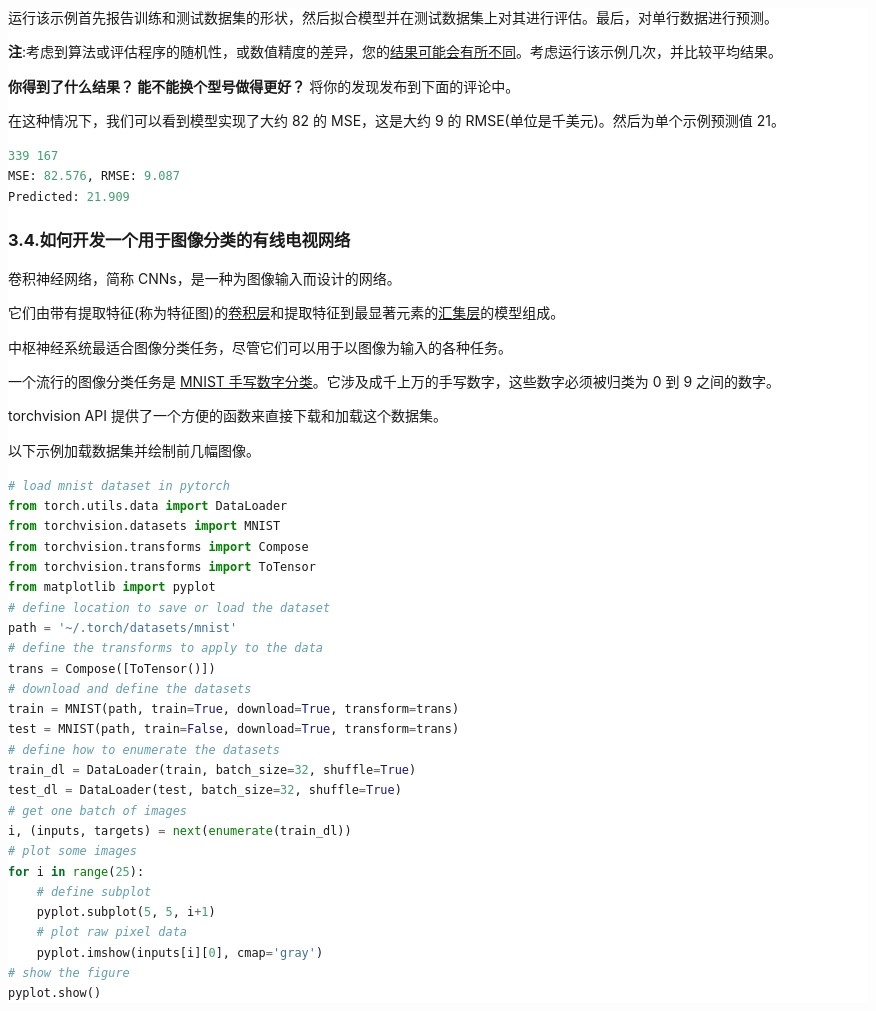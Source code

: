 运行该示例首先报告训练和测试数据集的形状，然后拟合模型并在测试数据集上对其进行评估。最后，对单行数据进行预测。

**注**:考虑到算法或评估程序的随机性，或数值精度的差异，您的[结果可能会有所不同](https://machinelearningmastery.com/different-results-each-time-in-machine-learning/)。考虑运行该示例几次，并比较平均结果。

**你得到了什么结果？
能不能换个型号做得更好？**
将你的发现发布到下面的评论中。

在这种情况下，我们可以看到模型实现了大约 82 的 MSE，这是大约 9 的 RMSE(单位是千美元)。然后为单个示例预测值 21。

```py
339 167
MSE: 82.576, RMSE: 9.087
Predicted: 21.909
```

### 3.4.如何开发一个用于图像分类的有线电视网络

卷积神经网络，简称 CNNs，是一种为图像输入而设计的网络。

它们由带有提取特征(称为特征图)的[卷积层](https://machinelearningmastery.com/convolutional-layers-for-deep-learning-neural-networks/)和提取特征到最显著元素的[汇集层](https://machinelearningmastery.com/pooling-layers-for-convolutional-neural-networks/)的模型组成。

中枢神经系统最适合图像分类任务，尽管它们可以用于以图像为输入的各种任务。

一个流行的图像分类任务是 [MNIST 手写数字分类](https://en.wikipedia.org/wiki/MNIST_database)。它涉及成千上万的手写数字，这些数字必须被归类为 0 到 9 之间的数字。

torchvision API 提供了一个方便的函数来直接下载和加载这个数据集。

以下示例加载数据集并绘制前几幅图像。

```py
# load mnist dataset in pytorch
from torch.utils.data import DataLoader
from torchvision.datasets import MNIST
from torchvision.transforms import Compose
from torchvision.transforms import ToTensor
from matplotlib import pyplot
# define location to save or load the dataset
path = '~/.torch/datasets/mnist'
# define the transforms to apply to the data
trans = Compose([ToTensor()])
# download and define the datasets
train = MNIST(path, train=True, download=True, transform=trans)
test = MNIST(path, train=False, download=True, transform=trans)
# define how to enumerate the datasets
train_dl = DataLoader(train, batch_size=32, shuffle=True)
test_dl = DataLoader(test, batch_size=32, shuffle=True)
# get one batch of images
i, (inputs, targets) = next(enumerate(train_dl))
# plot some images
for i in range(25):
	# define subplot
	pyplot.subplot(5, 5, i+1)
	# plot raw pixel data
	pyplot.imshow(inputs[i][0], cmap='gray')
# show the figure
pyplot.show()
```
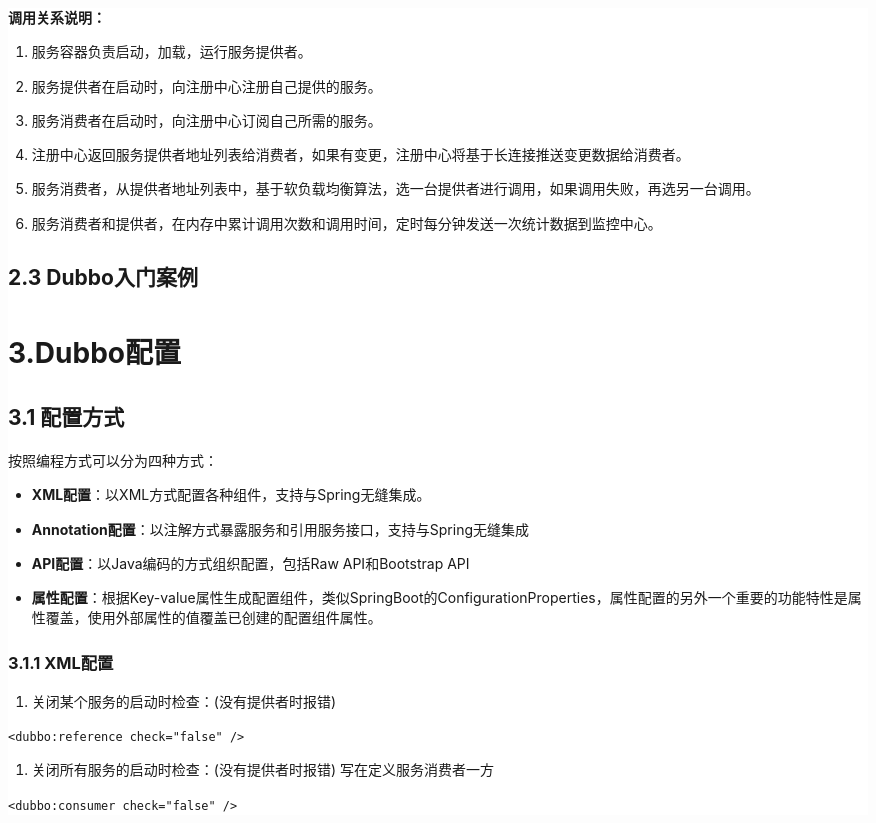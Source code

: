

**调用关系说明：**



1. 服务容器负责启动，加载，运行服务提供者。

1. 服务提供者在启动时，向注册中心注册自己提供的服务。

1. 服务消费者在启动时，向注册中心订阅自己所需的服务。

1. 注册中心返回服务提供者地址列表给消费者，如果有变更，注册中心将基于长连接推送变更数据给消费者。

1. 服务消费者，从提供者地址列表中，基于软负载均衡算法，选一台提供者进行调用，如果调用失败，再选另一台调用。

1. 服务消费者和提供者，在内存中累计调用次数和调用时间，定时每分钟发送一次统计数据到监控中心。



## 2.3 Dubbo入门案例



# 3.Dubbo配置



## 3.1 配置方式



按照编程方式可以分为四种方式：



- **XML配置**：以XML方式配置各种组件，支持与Spring无缝集成。

- **Annotation配置**：以注解方式暴露服务和引用服务接口，支持与Spring无缝集成

- **API配置**：以Java编码的方式组织配置，包括Raw API和Bootstrap API

- **属性配置**：根据Key-value属性生成配置组件，类似SpringBoot的ConfigurationProperties，属性配置的另外一个重要的功能特性是属性覆盖，使用外部属性的值覆盖已创建的配置组件属性。



### 3.1.1 XML配置



1. 关闭某个服务的启动时检查：(没有提供者时报错)



```plain
<dubbo:reference check="false" />
```



1. 关闭所有服务的启动时检查：(没有提供者时报错) 写在定义服务消费者一方



```plain
<dubbo:consumer check="false" />
```
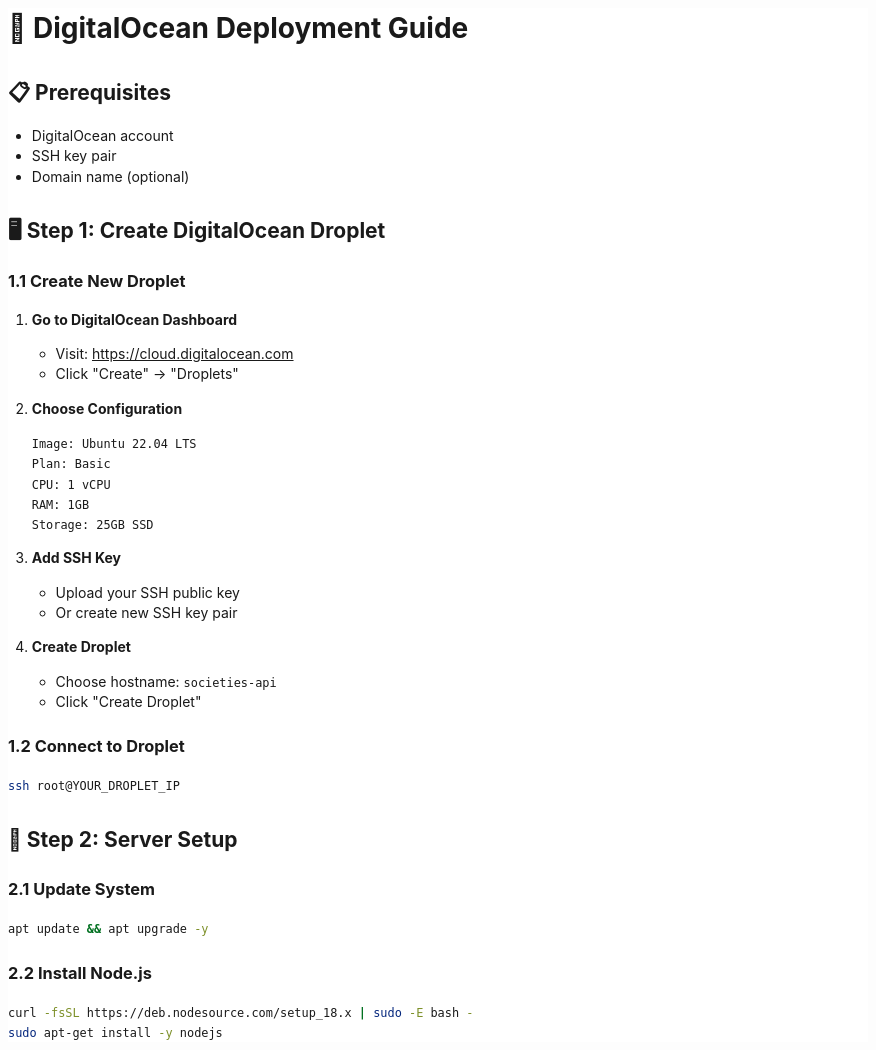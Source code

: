 # 🚀 DigitalOcean Deployment Guide

## 📋 Prerequisites

- DigitalOcean account
- SSH key pair
- Domain name (optional)

## 🖥️ Step 1: Create DigitalOcean Droplet

### 1.1 Create New Droplet
1. **Go to DigitalOcean Dashboard**
   - Visit: https://cloud.digitalocean.com
   - Click "Create" → "Droplets"

2. **Choose Configuration**
   ```
   Image: Ubuntu 22.04 LTS
   Plan: Basic
   CPU: 1 vCPU
   RAM: 1GB
   Storage: 25GB SSD
   ```

3. **Add SSH Key**
   - Upload your SSH public key
   - Or create new SSH key pair

4. **Create Droplet**
   - Choose hostname: `societies-api`
   - Click "Create Droplet"

### 1.2 Connect to Droplet
```bash
ssh root@YOUR_DROPLET_IP
```

## 🔧 Step 2: Server Setup

### 2.1 Update System
```bash
apt update && apt upgrade -y
```

### 2.2 Install Node.js
```bash
curl -fsSL https://deb.nodesource.com/setup_18.x | sudo -E bash -
sudo apt-get install -y nodejs
```
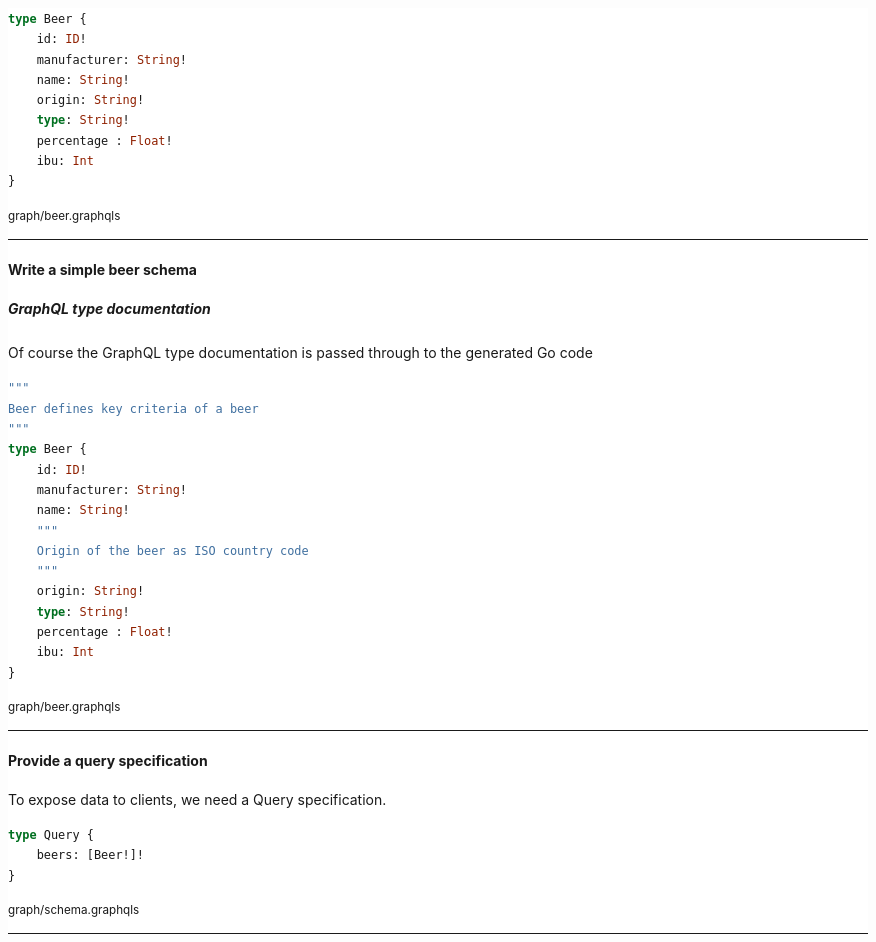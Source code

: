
 ```graphql
type Beer {
    id: ID!
    manufacturer: String!
    name: String!
    origin: String!
    type: String!
    percentage : Float!
    ibu: Int
}
```

<small>graph/beer.graphqls</small>

----

#### Write a simple beer schema

##### GraphQL type documentation

Of course the GraphQL type documentation is passed through to the generated Go code

```graphql
"""
Beer defines key criteria of a beer
"""
type Beer {
    id: ID!
    manufacturer: String!
    name: String!
    """
    Origin of the beer as ISO country code
    """
    origin: String!
    type: String!
    percentage : Float!
    ibu: Int
}
```

<small>graph/beer.graphqls</small>

----

#### Provide a query specification

To expose data to clients, we need a Query specification.

```graphql
type Query {
    beers: [Beer!]!
}
```

<small>graph/schema.graphqls</small>

----
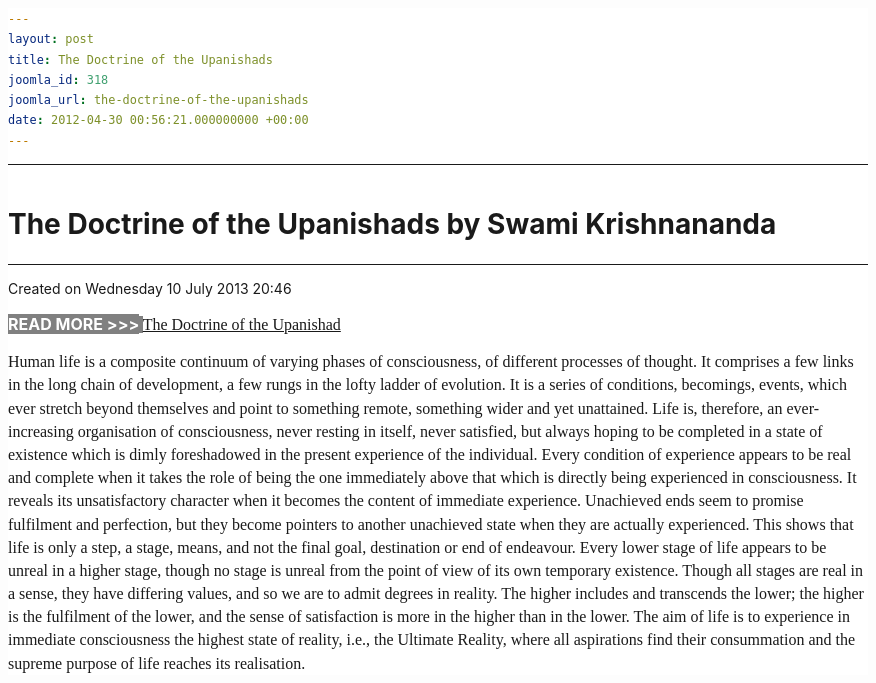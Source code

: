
 ```yaml
---
layout: post
title: The Doctrine of the Upanishads
joomla_id: 318
joomla_url: the-doctrine-of-the-upanishads
date: 2012-04-30 00:56:21.000000000 +00:00
---
```

<hr />
<h1>The Doctrine of the Upanishads by Swami Krishnananda</h1>
<hr />
<p>Created on Wednesday 10 July 2013 20:46</p>
<div id="discText">
<div id="discText">
<div id="discText">
<div id="discText">
<div id="discText">
<div id="discText">
<div id="discText">
<div id="discText">
<div id="discText">
<div id="discText">
<div id="discText">
<div id="discText">
<div id="discText">
<p><span style="font-size: 12pt;"><span style="background-color: #ffffff; color: #333333;"><span style="background-color: #808080; color: #ffffff;"><strong>READ MORE &gt;&gt;&gt;</strong></span></span></span><span style="background-color: #ffffff; color: #333333;"><span style="background-color: #808080; color: #ffffff;"><strong> </strong></span></span><span style="color: #0000ff; font-family: book antiqua,palatino;"><a href="http://www.swami-krishnananda.org/disc/disc_131.html"><span style="color: #0000ff;"></span></a></span><span style="font-size: 12pt; font-family: book antiqua,palatino;"><a href="http://www.swami-krishnananda.org/disc/disc_72.html">The Doctrine of the Upanishad</a></span></p>
<div id="discText">
<div id="discText">
<div id="discText">
<div id="discText">
<div id="discText">
<div id="discText">
<div id="discText">
<div id="discText">
<p><span style="font-size: 12pt; font-family: book antiqua,palatino;">Human life is a composite continuum of varying phases of consciousness, of different processes of thought. It comprises a few links in the long chain of development, a few rungs in the lofty ladder of evolution. It is a series of conditions, becomings, events, which ever stretch beyond themselves and point to something remote, something wider and yet unattained. Life is, therefore, an ever-increasing organisation of consciousness, never resting in itself, never satisfied, but always hoping to be completed in a state of existence which is dimly foreshadowed in the present experience of the individual. Every condition of experience appears to be real and complete when it takes the role of being the one immediately above that which is directly being experienced in consciousness. It reveals its unsatisfactory character when it becomes the content of immediate experience. Unachieved ends seem to promise fulfilment and perfection, but they become pointers to another unachieved state when they are actually experienced. This shows that life is only a step, a stage, means, and not the final goal, destination or end of endeavour. Every lower stage of life appears to be unreal in a higher stage, though no stage is unreal from the point of view of its own temporary existence. Though all stages are real in a sense, they have differing values, and so we are to admit degrees in reality. The higher includes and transcends the lower; the higher is the fulfilment of the lower, and the sense of satisfaction is more in the higher than in the lower. The aim of life is to experience in immediate consciousness the highest state of reality, i.e., the Ultimate Reality, where all aspirations find their consummation and the supreme purpose of life reaches its realisation.</span></p>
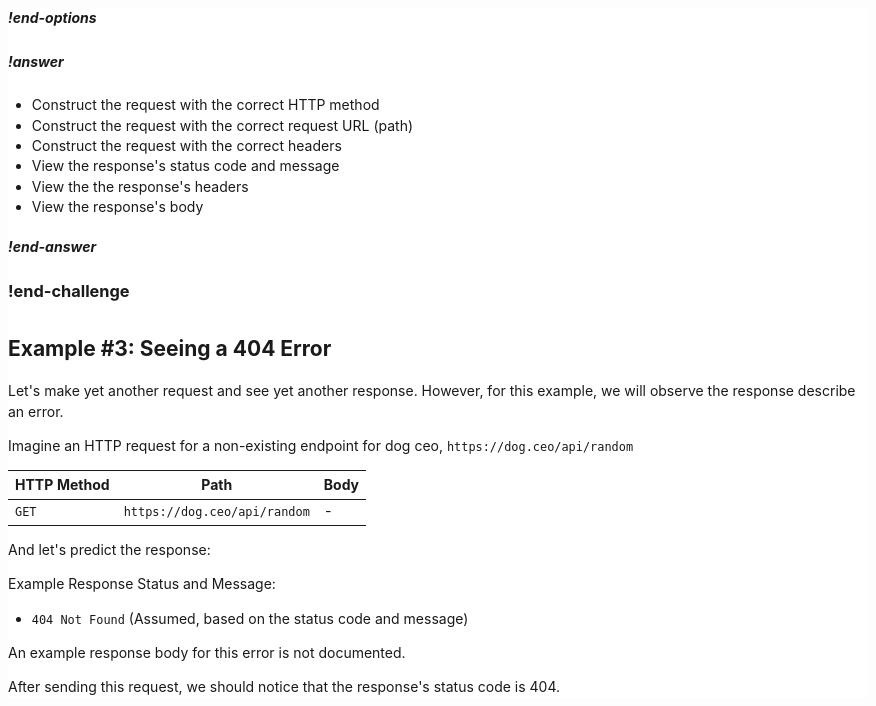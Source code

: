 ##### !end-options
##### !answer

- Construct the request with the correct HTTP method
- Construct the request with the correct request URL (path)
- Construct the request with the correct headers
- View the response's status code and message
- View the the response's headers
- View the response's body

##### !end-answer
### !end-challenge


## Example #3: Seeing a 404 Error

Let's make yet another request and see yet another response. However, for this example, we will observe the response describe an error.

Imagine an HTTP request for a non-existing endpoint for dog ceo, `https://dog.ceo/api/random`

| HTTP Method | Path                         | Body |
| ----------- | ---------------------------- | ---- |
| `GET`       | `https://dog.ceo/api/random` | -    |

And let's predict the response:

Example Response Status and Message:

- `404 Not Found` (Assumed, based on the status code and message)

An example response body for this error is not documented.

After sending this request, we should notice that the response's status code is 404.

....

__HOW TO COMPLETE THIS TASK__: Retype exactly. Start at the line with "code and message)" and stop at the last line of the data.

__SOLUTION__:
- `404 Not Found` (Assumed, based on the status code and message)

An example response body for this error is not documented.

After sending this request, we should notice that the response's status code is 404.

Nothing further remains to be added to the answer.